Jia et al. suggested that the EGFR signaling pathway was needed for acquiring an adequate number of joint superficial chondrocytes via regulating proliferation ability, improving survival, and keeping superficial properties . Previous work by the same institution found that EGFR signaling pathway played a pivotal role in growth plate development and secondary ossification center formation through building a chondrocyte-specific EDFR knockout mouse model [50, 51]. Sun et al.  put forward a concept of heterogeneous OA subgroup, especially, the pEGFRhigh expression OA subgroup. The research pointed out that the character of EGFR in deeply exploring OA made EGFR a promising hot topic of therapy. Findings from the Daneshmand study also suggested that modulation of the EGFR pathway can promote mesochondrium synthesis and suppress OA cartilage degradation .

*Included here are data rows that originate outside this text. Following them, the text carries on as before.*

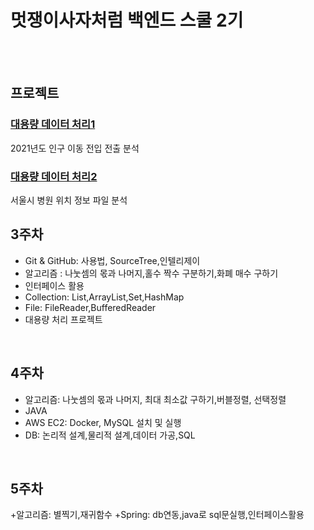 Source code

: # 멋쟁이사자처럼 백엔드 스쿨 2기
<br><br>
## 프로젝트
### [대용량 데이터 처리1](https://github.com/ahngiwon00/like-lion/tree/main/src/Day1007/bigfile)
2021년도 인구 이동 전입 전출 분석
### [대용량 데이터 처리2](https://github.com/ahngiwon00/like-lion/tree/main/src/Day1012/bigdata)
서울시 병원 위치 정보 파일 분석
<br>

## 3주차
+ Git & GitHub: 사용법, SourceTree,인텔리제이
+ 알고리즘 : 나눗셈의 몫과 나머지,홀수 짝수 구분하기,화폐 매수 구하기
+ 인터페이스 활용
+ Collection: List,ArrayList,Set,HashMap
+ File: FileReader,BufferedReader
+ 대용량 처리 프로젝트
<br>

## 4주차
+ 알고리즘: 나눗셈의 몫과 나머지, 최대 최소값 구하기,버블정렬, 선택정렬
+ JAVA
+ AWS EC2: Docker, MySQL 설치 및 실행
+ DB: 논리적 설계,물리적 설계,데이터 가공,SQL
<br>

## 5주차
+알고리즘: 별찍기,재귀함수
 +Spring: db연동,java로 sql문실행,인터페이스활용
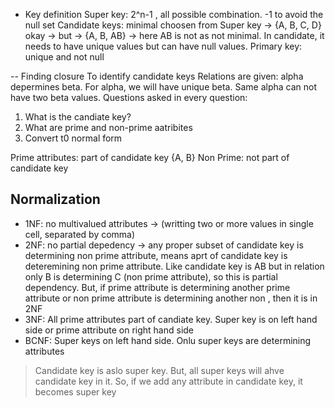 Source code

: - Key definition
Super key: 2^n-1 , all possible combination. -1 to avoid the null set
Candidate keys: minimal choosen from Super key -> {A, B, C, D} okay -> but -> {A, B, AB} -> here AB is not as not minimal. In candidate, it needs to have unique values but can have null values.
Primary key: unique and not null 

-- Finding closure
To identify candidate keys
Relations are given: alpha depermines beta. For alpha, we will have unique beta. Same alpha can not have two beta values.
Questions asked in every question:
1. What is the candiate key?
2. What are prime and non-prime aatribites
3. Convert t0 normal form

Prime attributes: part of candidate key {A, B}
Non Prime: not part of candidate key

## Normalization
- 1NF: no multivalued attributes -> (writting two or more values in single cell, separated by comma)
- 2NF: no partial depedency -> any proper subset of candidate key is determining non prime attribute, means aprt of candidate key is deteremining non prime attribute. Like candidate key is AB but in relation only B is determining C (non prime attribute), so this is partial dependency. But, if prime attribute is determining another prime attribute or non prime attribute is determining another non , then it is in 2NF
- 3NF: All prime attributes part of candiate key. Super key is on left hand side or prime attribute on right hand side
- BCNF: Super keys on left hand side. Onlu super keys are determining attributes

> Candidate key is aslo super key. But, all super keys will ahve candidate key in it. So, if we add any attribute in candidate key, it becomes super key
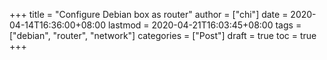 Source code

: +++
title = "Configure Debian box as router"
author = ["chi"]
date = 2020-04-14T16:36:00+08:00
lastmod = 2020-04-21T16:03:45+08:00
tags = ["debian", "router", "network"]
categories = ["Post"]
draft = true
toc = true
+++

Genome-Wide Association Studies (GWAS) had identified hundreds of associations of autoimmune disorders. Utilizing this data, Lee et al. detected FOXO3 activity as the severity of rheumatoid arthritis, acting via the modulation of cytokine production in monocytes. In the meantime, a Foxo3a haplotype was related to erosion scores in adult RA as the previous report. Some reports said that in RA joint synovial tissue, modulation of known transcriptional FoxO-related factors played a role in FoxO proteins of integrating inflammatory stimuli to regulate cell survival and apoptosis . Besides, inhibition of both PI3K/AKT and MEK/ERK signaling pathways induced FOXO transcriptional activity, and the result was significantly inhibited cell migration as well as capillary tube formation . What’s more, angiogenesis was the pathological characteristic of the RA synovial membrane .
Three PPI networks of multigroup DEGs were established using STRING and overlapped connected-nodes were constructed to further acquire the deep relationship of OA and RA. Moreover, we validated the top 10 genes by performing ROC analysis with the testing latest dataset GSE153015. As a result, all 10 genes with p value < 0.05 as well as AUC > 0.50 showed satisfactory diagnostic value for the pooled data. Then, 10 of distinguished hub genes including RPS6, RPS14, RPS25, RPL11, RPL27, SNRPE, EEF2, RPS29 and RPL10A were conducted for experimental verification. After OA and RA model establishment, 30 mice were sacrificed and synovial in bilateral knees were acquired. Further qPCR was performed to study the accuracy of the top 10 genes, and as a result, except RPS29 and RPL10A, other 8 genes were showed consistency with this bioinformatic analysis. Finally, our team chose 30 mice to further verify the veracity of the top 10 hub PPI genes.
Our study also had many limitations that needed to be improved. First, this bioinformatics analysis conducted by synovial tissues may not represent the best way for differential diagnosis of OA and RA. Second, despite collecting maximal samples to the best of our ability, the GEO database in this study was the only approach to acquire related data and perform this data mining. Thus, a multicenter, larger-scale clinical survey was an indispensable thing for further research. In this study, multiple similar genes and signaling pathways were detected to synergistically regulate in both OA and RA. The connection between these genes offered us new evidence for the next research and help us to discover potential biomarkers.